### DATA TO EXAMINE

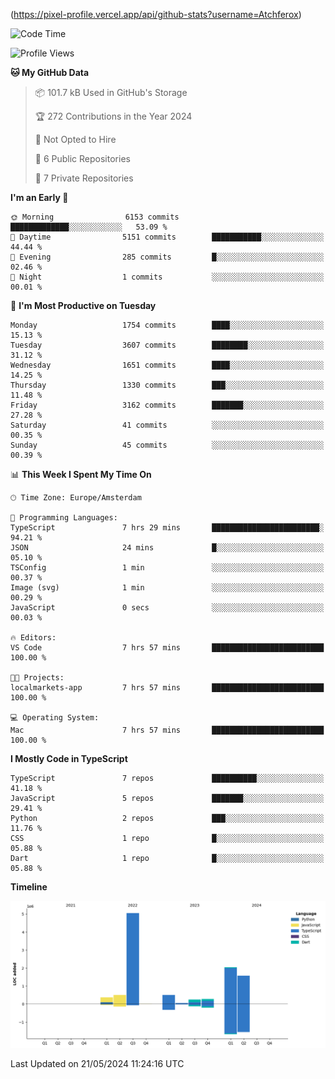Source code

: <!--Replace <username> with your own GitHub username.-->
(https://pixel-profile.vercel.app/api/github-stats?username=Atchferox)


<!--START_SECTION:waka-->
![Code Time](http://img.shields.io/badge/Code%20Time-383%20hrs%2035%20mins-blue)

![Profile Views](http://img.shields.io/badge/Profile%20Views-1-blue)

**🐱 My GitHub Data** 

> 📦 101.7 kB Used in GitHub's Storage 
 > 
> 🏆 272 Contributions in the Year 2024
 > 
> 🚫 Not Opted to Hire
 > 
> 📜 6 Public Repositories 
 > 
> 🔑 7 Private Repositories 
 > 
**I'm an Early 🐤** 

```text
🌞 Morning                6153 commits        █████████████░░░░░░░░░░░░   53.09 % 
🌆 Daytime                5151 commits        ███████████░░░░░░░░░░░░░░   44.44 % 
🌃 Evening                285 commits         █░░░░░░░░░░░░░░░░░░░░░░░░   02.46 % 
🌙 Night                  1 commits           ░░░░░░░░░░░░░░░░░░░░░░░░░   00.01 % 
```
📅 **I'm Most Productive on Tuesday** 

```text
Monday                   1754 commits        ████░░░░░░░░░░░░░░░░░░░░░   15.13 % 
Tuesday                  3607 commits        ████████░░░░░░░░░░░░░░░░░   31.12 % 
Wednesday                1651 commits        ████░░░░░░░░░░░░░░░░░░░░░   14.25 % 
Thursday                 1330 commits        ███░░░░░░░░░░░░░░░░░░░░░░   11.48 % 
Friday                   3162 commits        ███████░░░░░░░░░░░░░░░░░░   27.28 % 
Saturday                 41 commits          ░░░░░░░░░░░░░░░░░░░░░░░░░   00.35 % 
Sunday                   45 commits          ░░░░░░░░░░░░░░░░░░░░░░░░░   00.39 % 
```


📊 **This Week I Spent My Time On** 

```text
🕑︎ Time Zone: Europe/Amsterdam

💬 Programming Languages: 
TypeScript               7 hrs 29 mins       ████████████████████████░   94.21 % 
JSON                     24 mins             █░░░░░░░░░░░░░░░░░░░░░░░░   05.10 % 
TSConfig                 1 min               ░░░░░░░░░░░░░░░░░░░░░░░░░   00.37 % 
Image (svg)              1 min               ░░░░░░░░░░░░░░░░░░░░░░░░░   00.29 % 
JavaScript               0 secs              ░░░░░░░░░░░░░░░░░░░░░░░░░   00.03 % 

🔥 Editors: 
VS Code                  7 hrs 57 mins       █████████████████████████   100.00 % 

🐱‍💻 Projects: 
localmarkets-app         7 hrs 57 mins       █████████████████████████   100.00 % 

💻 Operating System: 
Mac                      7 hrs 57 mins       █████████████████████████   100.00 % 
```

**I Mostly Code in TypeScript** 

```text
TypeScript               7 repos             ██████████░░░░░░░░░░░░░░░   41.18 % 
JavaScript               5 repos             ███████░░░░░░░░░░░░░░░░░░   29.41 % 
Python                   2 repos             ███░░░░░░░░░░░░░░░░░░░░░░   11.76 % 
CSS                      1 repo              █░░░░░░░░░░░░░░░░░░░░░░░░   05.88 % 
Dart                     1 repo              █░░░░░░░░░░░░░░░░░░░░░░░░   05.88 % 
```



**Timeline**

![Lines of Code chart](https://raw.githubusercontent.com/Atchferox/Atchferox/main/assets/bar_graph.png)


 Last Updated on 21/05/2024 11:24:16 UTC
<!--END_SECTION:waka-->
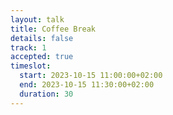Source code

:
 ```yaml
---
layout: talk
title: Coffee Break
details: false
track: 1
accepted: true
timeslot:
  start: 2023-10-15 11:00:00+02:00
  end: 2023-10-15 11:30:00+02:00
  duration: 30
---
```


<!-- empty //-->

### WHAT YOU NEED TO DO
Provide only the count of lines in the material above that hold the word "JavaScript".

### RESPONSE BOX
2